WORK INSTRUCTION -
Filter the entries below, keeping every line that has the word "Reel".

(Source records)
= Beginning of Section =
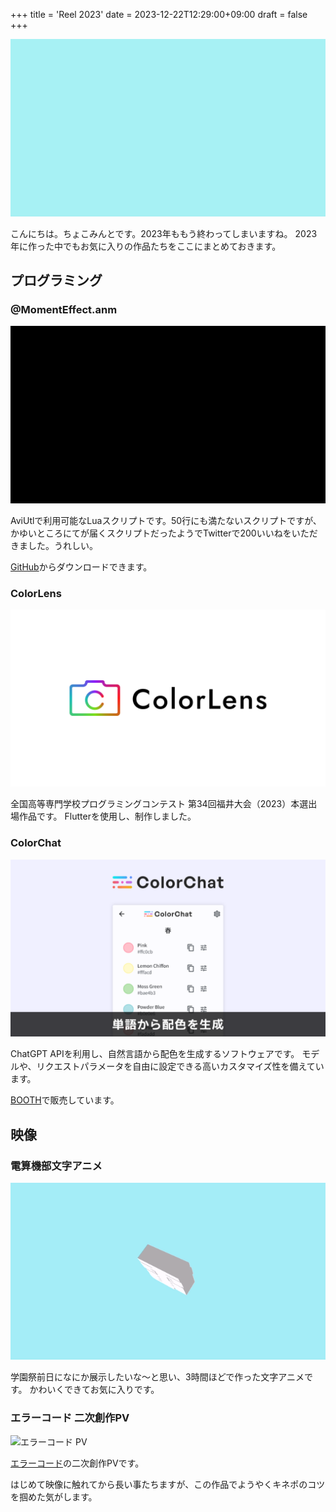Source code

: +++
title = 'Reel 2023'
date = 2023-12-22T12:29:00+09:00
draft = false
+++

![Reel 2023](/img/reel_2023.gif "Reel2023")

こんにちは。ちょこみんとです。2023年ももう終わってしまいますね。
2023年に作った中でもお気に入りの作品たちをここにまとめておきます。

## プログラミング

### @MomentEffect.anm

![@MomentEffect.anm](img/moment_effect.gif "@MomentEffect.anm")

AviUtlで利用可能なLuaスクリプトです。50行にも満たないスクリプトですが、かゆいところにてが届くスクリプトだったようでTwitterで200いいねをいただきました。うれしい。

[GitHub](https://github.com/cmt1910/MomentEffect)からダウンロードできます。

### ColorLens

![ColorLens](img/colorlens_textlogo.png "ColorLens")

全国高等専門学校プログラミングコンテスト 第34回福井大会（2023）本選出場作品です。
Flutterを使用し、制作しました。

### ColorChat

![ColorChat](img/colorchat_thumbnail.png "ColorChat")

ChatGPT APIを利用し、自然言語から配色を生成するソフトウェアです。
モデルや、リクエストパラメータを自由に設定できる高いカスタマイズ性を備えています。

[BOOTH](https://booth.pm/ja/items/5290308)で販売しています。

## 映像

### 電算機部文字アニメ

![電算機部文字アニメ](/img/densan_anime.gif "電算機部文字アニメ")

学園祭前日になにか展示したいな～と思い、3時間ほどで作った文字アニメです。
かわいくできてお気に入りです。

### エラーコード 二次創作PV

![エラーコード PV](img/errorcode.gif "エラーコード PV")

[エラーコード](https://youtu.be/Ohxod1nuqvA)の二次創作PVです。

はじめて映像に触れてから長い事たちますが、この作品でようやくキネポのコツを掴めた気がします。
= End of Section =
= Beginning of Section =
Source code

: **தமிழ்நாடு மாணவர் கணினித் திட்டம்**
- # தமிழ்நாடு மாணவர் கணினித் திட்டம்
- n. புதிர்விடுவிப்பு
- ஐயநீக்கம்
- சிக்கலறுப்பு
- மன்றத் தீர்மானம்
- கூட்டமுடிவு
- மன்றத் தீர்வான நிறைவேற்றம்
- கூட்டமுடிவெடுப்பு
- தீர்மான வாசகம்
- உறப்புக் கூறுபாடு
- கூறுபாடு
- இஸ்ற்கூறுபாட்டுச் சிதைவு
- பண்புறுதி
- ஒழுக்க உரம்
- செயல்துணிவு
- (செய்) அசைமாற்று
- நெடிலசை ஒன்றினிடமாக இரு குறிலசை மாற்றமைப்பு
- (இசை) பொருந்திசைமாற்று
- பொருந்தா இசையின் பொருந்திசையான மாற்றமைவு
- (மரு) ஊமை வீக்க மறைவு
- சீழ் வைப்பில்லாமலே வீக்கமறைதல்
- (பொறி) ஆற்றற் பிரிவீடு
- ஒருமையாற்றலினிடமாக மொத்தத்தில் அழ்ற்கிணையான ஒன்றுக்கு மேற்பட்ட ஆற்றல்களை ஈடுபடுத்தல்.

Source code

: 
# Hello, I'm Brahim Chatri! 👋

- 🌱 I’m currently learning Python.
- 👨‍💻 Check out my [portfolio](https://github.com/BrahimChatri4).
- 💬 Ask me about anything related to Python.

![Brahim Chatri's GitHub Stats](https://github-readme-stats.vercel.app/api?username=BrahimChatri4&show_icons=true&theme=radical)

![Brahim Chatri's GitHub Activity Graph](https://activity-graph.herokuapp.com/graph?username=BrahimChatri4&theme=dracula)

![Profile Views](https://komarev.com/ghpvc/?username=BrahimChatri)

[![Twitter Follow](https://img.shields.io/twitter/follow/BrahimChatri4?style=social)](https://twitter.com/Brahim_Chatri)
= End of Section =
EXERCISE ANSWER -
title = 'Reel 2023'
![Reel 2023](/img/reel_2023.gif "Reel2023")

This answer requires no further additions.